Plaintiff contends that the trial court erred by concluding that this factor favored neither party because there was no evidence that she had continued to disrupt AM's relationship with defendant, while the record clearly showed that defendant had deprived plaintiff of parenting time and AM of a relationship with his mother. Although plaintiffs argument has some merit, the trial court's determination that this factor favored both parties equally was not so contrary to the weight of the evidence that it was unwarranted or is so plainly a miscarriage of justice that it would warrant a new trial. See Fletcher, 447 Mich. at 877-878.

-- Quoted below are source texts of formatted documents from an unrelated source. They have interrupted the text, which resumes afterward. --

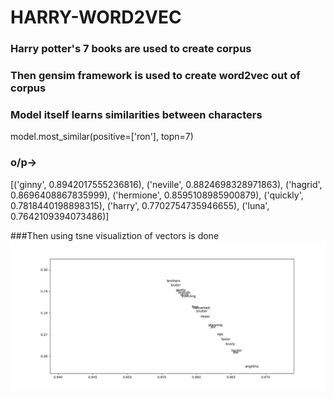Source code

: # HARRY-WORD2VEC

### Harry potter's 7 books are used to create corpus

### Then gensim framework is used to create word2vec out of corpus

### Model itself learns similarities between characters

model.most_similar(positive=['ron'], topn=7)

### o/p->

[('ginny', 0.8942017555236816),
 ('neville', 0.8824698328971863),
 ('hagrid', 0.8696408867835999),
 ('hermione', 0.8595108985900879),
 ('quickly', 0.7818440198898315),
 ('harry', 0.7702754735946655),
 ('luna', 0.7642109394073486)]

###Then using tsne visualiztion of vectors is done
![word2vec](https://raw.githubusercontent.com/priyanks179/harry-word2vec/master/harry%20visualization.png)
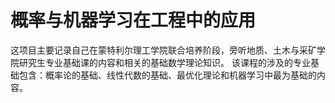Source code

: # 概率与机器学习在工程中的应用

这项目主要记录自己在蒙特利尔理工学院联合培养阶段，旁听地质、土木与采矿学院研究生专业基础课的内容和相关的基础数学理论知识。
该课程的涉及的专业基础包含：概率论的基础、线性代数的基础、最优化理论和机器学习中最为基础的内容。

The referee concluded after the November 2018 hearing that Factor (j) favored defendant because "[l]ittle evidence as to plaintiff was offered" and that defendant's request that plaintiffs parenting time be supervised was not made out of spite, but out of reasonable concerns about AM's safety. No additional testimony about plaintiffs willingness and ability to foster a parent-child relationship was offered at the de novo hearing. As to defendant, however, evidence offered suggested that, although his concerns about AM during plaintiffs exercise of parenting time may have had some validity, as evinced by the terms of the trial court's parenting-time order, he had withheld parenting time from plaintiff unreasonably by, in the words of the court, trying to "control every aspect of what would happen or when it will happen as it relates to parenting time with the plaintiff."
The order allowed plaintiff's mother, Karen Pulido, to supervise parenting time, but also required defendant to be present.
Considering that plaintiff had not exercised parenting time with AM in nearly a year before the de novo hearing, that she was not disrupting defendant's relationship with AM did not reflect a choice on her part that might count in favor. The trial court's parenting-time order suggests that the court saw some validity in defendant's concerns about AM's safety, while its warning to defendant that he did not have the privilege of controlling every aspect of parenting time had been an unreasonable response to these concerns. Under these circumstances, the trial court's finding that Factor (j) favored neither party was not so contrary to the weight of the evidence that it was unwarranted or is so plainly a miscarriage of justice that it would warrant a new trial. See Fletcher, 447 Mich. at 877-878.
2. REMAINING BEST-INTEREST FACTORS
Factor (a) pertains to "[t]he love, affection, and other emotional ties existing between the parties involved and the child." MCL 722.23(a). The focus of this factor is on the emotional bond that already exists between the parent and the child. See Glover v McRipley, 159 Mich.App. 130; 406 N.W.2d 246 (1987), abrogated on other grounds by Hunter, 484 Mich. at 253. The trial court found that both parties had "ample love, affection, emotional ties with the minor child" and concluded that the factor favored both parties. The trial court's finding was not against the great weight of the evidence.
Michael Bunker, AM's therapist, testified at the 2018 referee hearing that AM had a warm, loving relationship with plaintiff. Similar testimony regarding AM's bond with plaintiff was given by plaintiffs mother, Karen Pulido, and, at the de novo hearing, by one of plaintiffs cousins. Matthew Morales, the juvenile court officer assigned to plaintiffs neglect case, testified at the 2018 hearing that AM had a fair amount of anger toward both parents, and had said at one point that he wanted to kill defendant, but he had also reported that AM respects and loves defendant. Plaintiff contends that this factor should favor her because AM's bond with her, Pulido, and AM's half siblings was stronger than his bond with defendant. Although there is record evidence to support plaintiffs argument, the trial court's finding that both parties have love, affection, and emotional ties to AM it is not so contrary to the weight of the evidence that it is unwarranted. See Fletcher, 447 Mich. at 877-878.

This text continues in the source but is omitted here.